**Exercise prompt**
Lines in the entries below where the word "http" shows up should each be copied.

**Data for this task**
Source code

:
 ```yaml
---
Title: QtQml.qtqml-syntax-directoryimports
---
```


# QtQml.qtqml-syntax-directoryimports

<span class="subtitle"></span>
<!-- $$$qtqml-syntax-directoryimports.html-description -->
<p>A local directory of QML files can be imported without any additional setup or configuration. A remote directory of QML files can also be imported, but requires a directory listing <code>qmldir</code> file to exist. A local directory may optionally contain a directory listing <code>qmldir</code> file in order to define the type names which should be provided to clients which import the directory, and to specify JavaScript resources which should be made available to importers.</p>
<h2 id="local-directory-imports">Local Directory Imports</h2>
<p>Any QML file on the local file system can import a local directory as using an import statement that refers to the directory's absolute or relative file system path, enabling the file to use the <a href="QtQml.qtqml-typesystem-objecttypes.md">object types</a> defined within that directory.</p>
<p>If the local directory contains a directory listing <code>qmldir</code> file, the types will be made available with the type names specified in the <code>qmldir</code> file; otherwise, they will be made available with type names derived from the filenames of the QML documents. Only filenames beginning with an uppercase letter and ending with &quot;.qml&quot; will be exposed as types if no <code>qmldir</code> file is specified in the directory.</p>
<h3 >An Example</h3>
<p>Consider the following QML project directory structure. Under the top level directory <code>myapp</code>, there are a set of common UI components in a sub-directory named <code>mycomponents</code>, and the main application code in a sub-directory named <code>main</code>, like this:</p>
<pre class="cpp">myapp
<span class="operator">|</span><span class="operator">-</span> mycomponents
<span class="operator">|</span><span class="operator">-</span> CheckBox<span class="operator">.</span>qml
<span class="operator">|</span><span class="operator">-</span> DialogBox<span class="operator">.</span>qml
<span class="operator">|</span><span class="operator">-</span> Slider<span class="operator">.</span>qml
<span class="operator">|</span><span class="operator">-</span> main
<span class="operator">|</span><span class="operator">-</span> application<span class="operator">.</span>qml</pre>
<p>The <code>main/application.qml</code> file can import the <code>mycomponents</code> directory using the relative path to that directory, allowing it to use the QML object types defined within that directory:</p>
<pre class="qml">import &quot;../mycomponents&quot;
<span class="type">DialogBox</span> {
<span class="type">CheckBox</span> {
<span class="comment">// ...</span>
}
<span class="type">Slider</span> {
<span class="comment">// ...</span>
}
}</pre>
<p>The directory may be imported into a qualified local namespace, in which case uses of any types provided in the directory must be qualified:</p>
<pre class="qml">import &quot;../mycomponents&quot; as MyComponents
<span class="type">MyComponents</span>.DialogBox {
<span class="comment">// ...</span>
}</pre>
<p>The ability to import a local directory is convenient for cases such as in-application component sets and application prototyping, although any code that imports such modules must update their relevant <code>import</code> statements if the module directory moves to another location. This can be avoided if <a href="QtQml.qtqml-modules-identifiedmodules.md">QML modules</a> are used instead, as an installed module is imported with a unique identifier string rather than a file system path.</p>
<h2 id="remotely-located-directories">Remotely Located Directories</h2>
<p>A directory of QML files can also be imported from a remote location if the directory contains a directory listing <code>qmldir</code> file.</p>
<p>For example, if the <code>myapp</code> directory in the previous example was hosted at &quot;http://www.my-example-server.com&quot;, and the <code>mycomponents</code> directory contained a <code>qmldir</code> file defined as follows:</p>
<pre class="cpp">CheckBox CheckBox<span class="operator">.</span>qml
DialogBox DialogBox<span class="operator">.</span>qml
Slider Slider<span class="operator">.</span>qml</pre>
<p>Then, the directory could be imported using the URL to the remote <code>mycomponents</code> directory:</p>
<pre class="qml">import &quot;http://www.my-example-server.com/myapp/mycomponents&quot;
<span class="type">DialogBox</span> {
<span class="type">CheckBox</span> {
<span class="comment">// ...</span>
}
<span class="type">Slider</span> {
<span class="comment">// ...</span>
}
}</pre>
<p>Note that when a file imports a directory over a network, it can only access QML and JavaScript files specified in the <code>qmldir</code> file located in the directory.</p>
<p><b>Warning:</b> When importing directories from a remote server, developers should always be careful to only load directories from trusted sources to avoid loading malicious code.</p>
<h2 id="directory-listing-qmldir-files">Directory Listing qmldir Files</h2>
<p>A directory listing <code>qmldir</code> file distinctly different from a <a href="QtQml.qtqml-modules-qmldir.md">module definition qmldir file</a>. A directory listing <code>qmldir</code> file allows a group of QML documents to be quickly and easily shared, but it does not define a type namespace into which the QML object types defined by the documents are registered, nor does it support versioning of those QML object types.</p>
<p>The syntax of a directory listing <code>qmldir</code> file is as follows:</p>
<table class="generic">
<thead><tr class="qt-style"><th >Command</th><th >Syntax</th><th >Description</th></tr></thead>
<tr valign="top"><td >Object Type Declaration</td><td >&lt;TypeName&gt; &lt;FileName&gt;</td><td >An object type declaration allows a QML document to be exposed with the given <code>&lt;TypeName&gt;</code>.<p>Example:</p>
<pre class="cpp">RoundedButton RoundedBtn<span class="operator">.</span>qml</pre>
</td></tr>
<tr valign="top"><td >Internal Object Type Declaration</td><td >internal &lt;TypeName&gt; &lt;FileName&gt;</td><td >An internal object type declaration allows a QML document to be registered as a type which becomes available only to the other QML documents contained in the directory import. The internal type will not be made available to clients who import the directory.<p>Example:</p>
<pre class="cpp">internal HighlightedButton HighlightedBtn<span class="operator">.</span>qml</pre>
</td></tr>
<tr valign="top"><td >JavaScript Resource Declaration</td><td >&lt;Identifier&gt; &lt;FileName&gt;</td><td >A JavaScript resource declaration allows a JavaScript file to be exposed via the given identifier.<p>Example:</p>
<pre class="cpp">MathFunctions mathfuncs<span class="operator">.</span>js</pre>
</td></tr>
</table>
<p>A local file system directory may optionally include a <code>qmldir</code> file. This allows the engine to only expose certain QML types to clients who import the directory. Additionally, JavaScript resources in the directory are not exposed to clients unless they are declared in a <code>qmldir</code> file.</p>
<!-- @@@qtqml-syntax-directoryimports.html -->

**Exercise answer**
<p>For example, if the <code>myapp</code> directory in the previous example was hosted at &quot;http://www.my-example-server.com&quot;, and the <code>mycomponents</code> directory contained a <code>qmldir</code> file defined as follows:</p>
<pre class="qml">import &quot;http://www.my-example-server.com/myapp/mycomponents&quot;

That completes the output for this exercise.